What is required
In the records that follow, the lines from the one containing "- **httpd-vhosts.conf를 이용한 가상 호스트 구성**" to the one containing "좋은 모습으로 표시 |", inclusive, are to be given again exactly.

Exercise data START

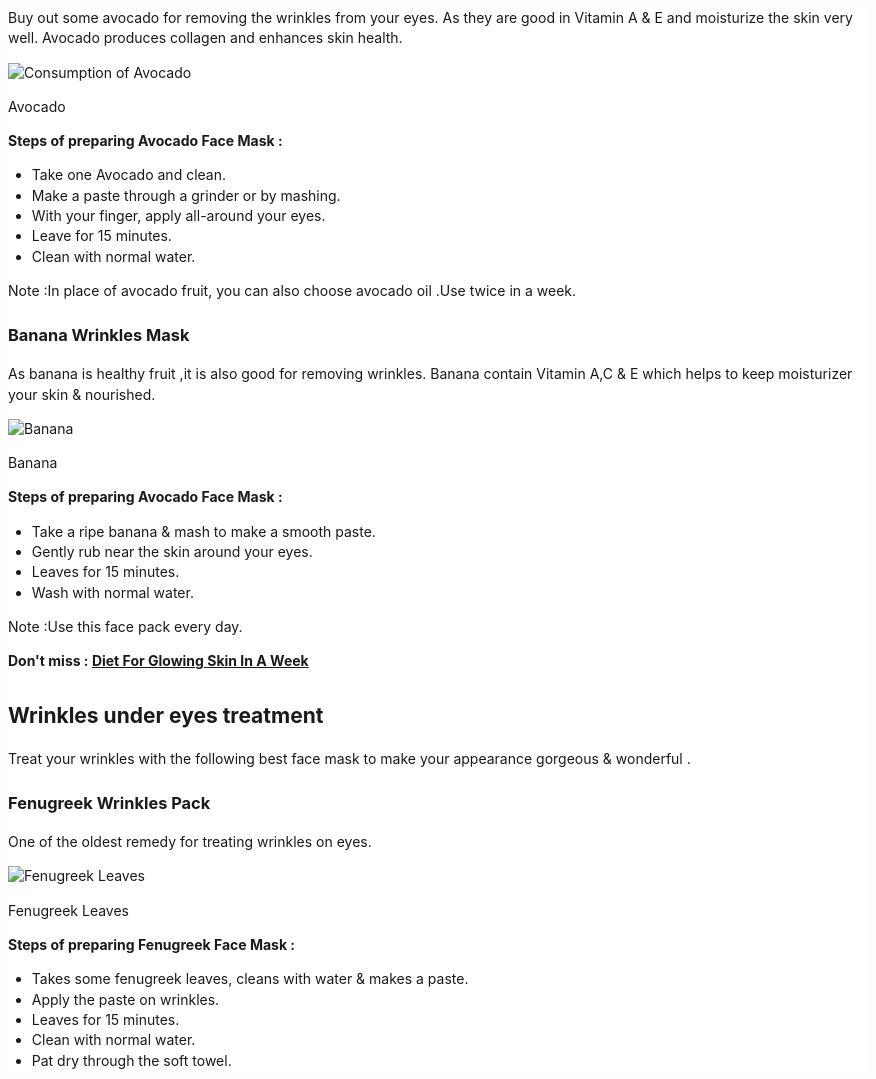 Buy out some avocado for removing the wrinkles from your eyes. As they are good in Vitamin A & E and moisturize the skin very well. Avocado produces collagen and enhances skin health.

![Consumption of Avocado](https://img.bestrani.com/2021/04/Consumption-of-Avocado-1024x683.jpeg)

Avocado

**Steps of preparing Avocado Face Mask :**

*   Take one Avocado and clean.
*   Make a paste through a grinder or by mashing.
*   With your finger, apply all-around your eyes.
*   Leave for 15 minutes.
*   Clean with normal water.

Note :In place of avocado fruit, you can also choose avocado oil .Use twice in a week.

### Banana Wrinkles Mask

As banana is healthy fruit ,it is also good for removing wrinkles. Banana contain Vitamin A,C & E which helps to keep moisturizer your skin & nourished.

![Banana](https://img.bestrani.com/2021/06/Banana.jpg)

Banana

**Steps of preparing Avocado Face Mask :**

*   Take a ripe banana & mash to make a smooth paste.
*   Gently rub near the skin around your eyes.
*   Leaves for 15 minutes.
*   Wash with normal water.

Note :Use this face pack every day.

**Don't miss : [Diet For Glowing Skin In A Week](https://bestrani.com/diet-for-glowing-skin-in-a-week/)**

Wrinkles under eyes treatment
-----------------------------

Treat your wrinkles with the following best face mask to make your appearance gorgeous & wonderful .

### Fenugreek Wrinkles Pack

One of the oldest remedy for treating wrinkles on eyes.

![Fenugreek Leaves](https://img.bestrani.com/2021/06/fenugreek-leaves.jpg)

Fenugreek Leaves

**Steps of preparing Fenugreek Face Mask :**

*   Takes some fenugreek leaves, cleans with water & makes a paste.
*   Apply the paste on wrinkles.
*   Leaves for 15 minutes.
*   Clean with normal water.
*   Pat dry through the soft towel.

Exercise data END
Exercise data START

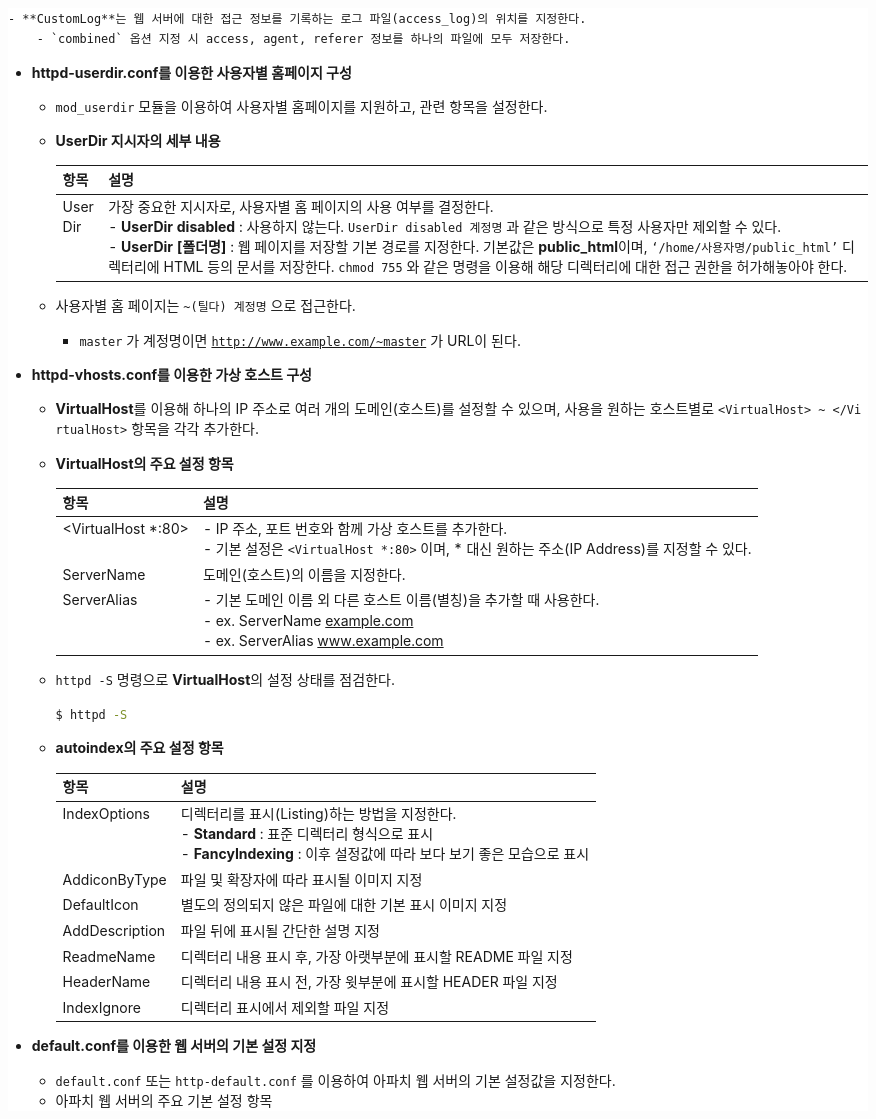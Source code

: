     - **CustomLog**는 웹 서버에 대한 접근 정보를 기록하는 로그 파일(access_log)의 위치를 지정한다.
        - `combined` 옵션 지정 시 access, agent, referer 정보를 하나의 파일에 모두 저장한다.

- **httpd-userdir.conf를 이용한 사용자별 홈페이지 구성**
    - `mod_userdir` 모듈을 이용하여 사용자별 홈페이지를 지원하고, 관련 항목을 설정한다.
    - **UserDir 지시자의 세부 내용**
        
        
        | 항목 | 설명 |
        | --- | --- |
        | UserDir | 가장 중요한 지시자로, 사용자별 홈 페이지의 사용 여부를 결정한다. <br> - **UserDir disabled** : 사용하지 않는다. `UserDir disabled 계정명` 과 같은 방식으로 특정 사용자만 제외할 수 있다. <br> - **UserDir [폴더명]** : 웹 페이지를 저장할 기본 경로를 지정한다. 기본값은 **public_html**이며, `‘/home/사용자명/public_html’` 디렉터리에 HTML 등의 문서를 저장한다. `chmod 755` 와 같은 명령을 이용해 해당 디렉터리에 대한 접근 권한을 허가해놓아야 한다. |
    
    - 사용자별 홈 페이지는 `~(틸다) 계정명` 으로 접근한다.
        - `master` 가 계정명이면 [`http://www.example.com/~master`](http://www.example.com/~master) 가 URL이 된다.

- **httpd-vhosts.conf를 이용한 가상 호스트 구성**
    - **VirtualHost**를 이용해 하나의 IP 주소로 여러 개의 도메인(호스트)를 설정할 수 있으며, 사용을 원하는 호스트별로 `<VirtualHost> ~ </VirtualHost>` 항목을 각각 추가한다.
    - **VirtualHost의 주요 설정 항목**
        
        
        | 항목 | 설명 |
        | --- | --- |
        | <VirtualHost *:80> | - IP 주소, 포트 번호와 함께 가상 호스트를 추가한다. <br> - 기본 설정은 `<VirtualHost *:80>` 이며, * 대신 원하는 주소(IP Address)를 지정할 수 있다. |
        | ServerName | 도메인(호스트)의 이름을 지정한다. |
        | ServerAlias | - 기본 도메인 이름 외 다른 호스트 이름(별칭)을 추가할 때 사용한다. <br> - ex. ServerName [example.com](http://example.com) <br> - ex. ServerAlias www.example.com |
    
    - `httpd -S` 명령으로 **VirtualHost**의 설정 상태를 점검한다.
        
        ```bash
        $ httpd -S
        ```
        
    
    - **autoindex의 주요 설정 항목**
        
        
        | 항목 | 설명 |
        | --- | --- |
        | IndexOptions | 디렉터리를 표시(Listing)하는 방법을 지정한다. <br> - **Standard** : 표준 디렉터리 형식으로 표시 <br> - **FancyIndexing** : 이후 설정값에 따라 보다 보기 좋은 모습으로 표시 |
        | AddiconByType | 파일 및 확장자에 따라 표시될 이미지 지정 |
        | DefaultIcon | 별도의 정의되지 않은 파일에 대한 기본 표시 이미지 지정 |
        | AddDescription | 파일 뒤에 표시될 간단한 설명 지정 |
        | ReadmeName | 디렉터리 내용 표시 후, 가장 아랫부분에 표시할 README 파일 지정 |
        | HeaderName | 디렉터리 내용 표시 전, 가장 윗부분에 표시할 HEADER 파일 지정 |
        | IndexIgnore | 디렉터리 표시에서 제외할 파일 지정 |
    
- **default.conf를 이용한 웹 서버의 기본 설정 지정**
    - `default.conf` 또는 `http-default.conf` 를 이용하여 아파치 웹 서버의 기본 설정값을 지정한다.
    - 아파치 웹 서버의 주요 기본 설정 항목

Exercise data END

Result
- **httpd-vhosts.conf를 이용한 가상 호스트 구성**
    - **VirtualHost**를 이용해 하나의 IP 주소로 여러 개의 도메인(호스트)를 설정할 수 있으며, 사용을 원하는 호스트별로 `<VirtualHost> ~ </VirtualHost>` 항목을 각각 추가한다.
    - **VirtualHost의 주요 설정 항목**
        
        
        | 항목 | 설명 |
        | --- | --- |
        | <VirtualHost *:80> | - IP 주소, 포트 번호와 함께 가상 호스트를 추가한다. <br> - 기본 설정은 `<VirtualHost *:80>` 이며, * 대신 원하는 주소(IP Address)를 지정할 수 있다. |
        | ServerName | 도메인(호스트)의 이름을 지정한다. |
        | ServerAlias | - 기본 도메인 이름 외 다른 호스트 이름(별칭)을 추가할 때 사용한다. <br> - ex. ServerName [example.com](http://example.com) <br> - ex. ServerAlias www.example.com |
    
    - `httpd -S` 명령으로 **VirtualHost**의 설정 상태를 점검한다.
        
        ```bash
        $ httpd -S
        ```
        
    
    - **autoindex의 주요 설정 항목**
        
        
        | 항목 | 설명 |
        | --- | --- |
        | IndexOptions | 디렉터리를 표시(Listing)하는 방법을 지정한다. <br> - **Standard** : 표준 디렉터리 형식으로 표시 <br> - **FancyIndexing** : 이후 설정값에 따라 보다 보기 좋은 모습으로 표시 |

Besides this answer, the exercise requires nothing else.